1. Reduce vehicle acquisition costs

A report by the European Automobile Manufacturers Association shows the average vehicle age for a commercial vehicle in Europe is 12 years old, not far from the average age of light vehicles in the US (11.6 years). But since cars within a fleet can be employed with different frequencies, replacement policies rely more on the vehicle condition than actual age. Driving practices carry great influence over the wear and tear of a vehicle.

Fleet managers can use telematics insights to understand sub-optimal driving patterns (such as excessive braking) in order to improve behaviors and reduce the wear of vehicle parts, which in turn allows for longer fleet replacement cycles. Furthermore, using GPS tracking and vehicle mapping, fleet managers can plan routes more efficiently, by allocating fewer resources to meet business goals and thus reducing their total cost of ownership.

2. Manage fuel/charging and maintenance costs

Excessive idle time may be one of the biggest culprits when it comes to fuel waste or, in the case of plug-in cars, power loss.

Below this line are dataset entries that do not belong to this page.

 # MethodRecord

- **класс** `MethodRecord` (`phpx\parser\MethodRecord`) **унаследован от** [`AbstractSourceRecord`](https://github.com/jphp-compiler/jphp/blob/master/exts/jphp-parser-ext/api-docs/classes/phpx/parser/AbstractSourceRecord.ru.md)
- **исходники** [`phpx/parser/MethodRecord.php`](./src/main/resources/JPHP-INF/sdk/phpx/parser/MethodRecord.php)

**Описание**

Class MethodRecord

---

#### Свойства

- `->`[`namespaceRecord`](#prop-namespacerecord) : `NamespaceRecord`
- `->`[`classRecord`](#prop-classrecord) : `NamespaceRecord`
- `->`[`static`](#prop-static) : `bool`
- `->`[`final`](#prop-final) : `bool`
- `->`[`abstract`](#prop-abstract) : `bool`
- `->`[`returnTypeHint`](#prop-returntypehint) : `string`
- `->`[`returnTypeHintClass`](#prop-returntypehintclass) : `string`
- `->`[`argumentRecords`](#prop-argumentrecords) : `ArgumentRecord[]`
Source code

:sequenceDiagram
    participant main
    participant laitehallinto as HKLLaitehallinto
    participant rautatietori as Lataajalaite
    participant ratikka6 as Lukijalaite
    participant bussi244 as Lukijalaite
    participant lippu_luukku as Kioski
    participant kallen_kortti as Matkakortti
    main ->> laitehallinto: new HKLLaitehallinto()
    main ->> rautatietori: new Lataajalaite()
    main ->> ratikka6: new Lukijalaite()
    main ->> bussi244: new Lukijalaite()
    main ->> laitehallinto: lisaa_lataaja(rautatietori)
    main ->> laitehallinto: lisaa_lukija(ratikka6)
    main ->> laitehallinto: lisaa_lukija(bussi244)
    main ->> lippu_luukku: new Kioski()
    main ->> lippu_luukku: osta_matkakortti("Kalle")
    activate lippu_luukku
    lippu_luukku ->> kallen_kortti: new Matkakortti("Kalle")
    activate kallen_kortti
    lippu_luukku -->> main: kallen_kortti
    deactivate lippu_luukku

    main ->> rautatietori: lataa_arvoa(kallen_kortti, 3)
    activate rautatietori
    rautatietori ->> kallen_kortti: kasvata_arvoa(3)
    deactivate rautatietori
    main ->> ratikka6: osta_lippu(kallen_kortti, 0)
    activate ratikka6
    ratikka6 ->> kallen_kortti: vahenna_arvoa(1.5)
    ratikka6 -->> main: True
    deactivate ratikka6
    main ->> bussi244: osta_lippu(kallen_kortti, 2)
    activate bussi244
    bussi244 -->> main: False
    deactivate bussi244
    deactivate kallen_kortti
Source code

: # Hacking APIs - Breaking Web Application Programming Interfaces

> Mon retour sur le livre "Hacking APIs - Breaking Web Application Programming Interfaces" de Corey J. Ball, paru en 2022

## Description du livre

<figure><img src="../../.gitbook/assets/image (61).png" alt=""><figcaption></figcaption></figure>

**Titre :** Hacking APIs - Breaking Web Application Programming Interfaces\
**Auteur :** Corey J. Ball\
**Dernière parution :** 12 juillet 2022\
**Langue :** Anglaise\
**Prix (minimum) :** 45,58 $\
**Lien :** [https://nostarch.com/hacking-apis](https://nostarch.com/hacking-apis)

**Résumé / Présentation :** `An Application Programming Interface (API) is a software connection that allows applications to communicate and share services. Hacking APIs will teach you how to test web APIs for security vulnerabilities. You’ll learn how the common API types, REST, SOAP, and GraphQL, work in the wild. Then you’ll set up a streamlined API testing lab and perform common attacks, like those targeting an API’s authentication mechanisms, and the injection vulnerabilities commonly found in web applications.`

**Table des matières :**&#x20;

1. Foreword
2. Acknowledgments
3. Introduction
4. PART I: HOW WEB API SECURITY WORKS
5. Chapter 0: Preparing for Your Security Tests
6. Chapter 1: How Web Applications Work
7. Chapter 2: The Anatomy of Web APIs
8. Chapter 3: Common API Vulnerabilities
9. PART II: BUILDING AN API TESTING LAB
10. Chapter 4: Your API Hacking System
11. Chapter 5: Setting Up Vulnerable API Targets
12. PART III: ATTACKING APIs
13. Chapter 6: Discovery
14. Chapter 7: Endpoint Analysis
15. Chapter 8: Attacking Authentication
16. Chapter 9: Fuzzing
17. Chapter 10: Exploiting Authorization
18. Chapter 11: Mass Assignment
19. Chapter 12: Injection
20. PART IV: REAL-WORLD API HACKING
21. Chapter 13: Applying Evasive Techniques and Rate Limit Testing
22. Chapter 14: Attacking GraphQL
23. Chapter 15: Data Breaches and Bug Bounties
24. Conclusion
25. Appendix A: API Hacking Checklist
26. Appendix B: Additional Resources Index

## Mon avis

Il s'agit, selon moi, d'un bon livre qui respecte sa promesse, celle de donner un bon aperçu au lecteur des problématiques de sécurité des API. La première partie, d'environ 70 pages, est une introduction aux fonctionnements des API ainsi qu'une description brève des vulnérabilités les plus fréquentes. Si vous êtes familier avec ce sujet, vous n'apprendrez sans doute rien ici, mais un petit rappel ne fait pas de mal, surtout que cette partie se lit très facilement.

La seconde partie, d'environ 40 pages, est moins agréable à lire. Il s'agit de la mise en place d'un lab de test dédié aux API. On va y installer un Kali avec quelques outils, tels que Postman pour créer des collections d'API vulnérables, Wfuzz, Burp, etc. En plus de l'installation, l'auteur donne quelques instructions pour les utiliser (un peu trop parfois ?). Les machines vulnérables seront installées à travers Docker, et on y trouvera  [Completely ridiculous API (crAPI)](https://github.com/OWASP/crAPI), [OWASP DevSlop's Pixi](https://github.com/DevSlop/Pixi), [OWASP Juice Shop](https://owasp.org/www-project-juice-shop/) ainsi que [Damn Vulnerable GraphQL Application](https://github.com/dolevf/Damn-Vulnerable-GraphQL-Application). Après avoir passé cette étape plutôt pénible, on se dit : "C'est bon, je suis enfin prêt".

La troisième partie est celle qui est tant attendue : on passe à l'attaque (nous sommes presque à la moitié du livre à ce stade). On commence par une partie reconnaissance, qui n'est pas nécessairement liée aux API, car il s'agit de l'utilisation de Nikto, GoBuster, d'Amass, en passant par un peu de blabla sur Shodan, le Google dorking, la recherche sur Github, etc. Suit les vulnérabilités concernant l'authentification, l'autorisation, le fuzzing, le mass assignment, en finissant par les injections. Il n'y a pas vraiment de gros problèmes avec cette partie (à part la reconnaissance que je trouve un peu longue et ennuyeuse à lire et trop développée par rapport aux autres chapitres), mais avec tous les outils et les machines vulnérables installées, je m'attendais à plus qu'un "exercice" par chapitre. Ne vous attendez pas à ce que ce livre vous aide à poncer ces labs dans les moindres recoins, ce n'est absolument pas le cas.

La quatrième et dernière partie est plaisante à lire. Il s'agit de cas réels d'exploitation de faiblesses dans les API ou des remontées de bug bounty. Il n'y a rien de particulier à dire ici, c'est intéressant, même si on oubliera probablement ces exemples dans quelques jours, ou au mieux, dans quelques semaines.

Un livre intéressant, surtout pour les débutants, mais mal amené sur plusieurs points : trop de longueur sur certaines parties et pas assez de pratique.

Certain driving practices – like keeping the engine running while taking down notes or performing some administrative tasks – are so deeply rooted that drivers can become unaware of them.

The effect they have on fuel and charging expenses are self-evident, but other costs, such as early maintenance, may be less apparent. Keeping a vehicle idle for long periods of time increases engine wear, so it should be minimized as much as possible.

Smarter route planning with the aid of telematics can help reduce idle time between journeys and reduce the frequency of very short trips which prevent the engine from operating at optimum temperature.

For electric vehicles, in particular, telematics allows fleet managers to monitor a range of factors such as battery health before such issues escalate.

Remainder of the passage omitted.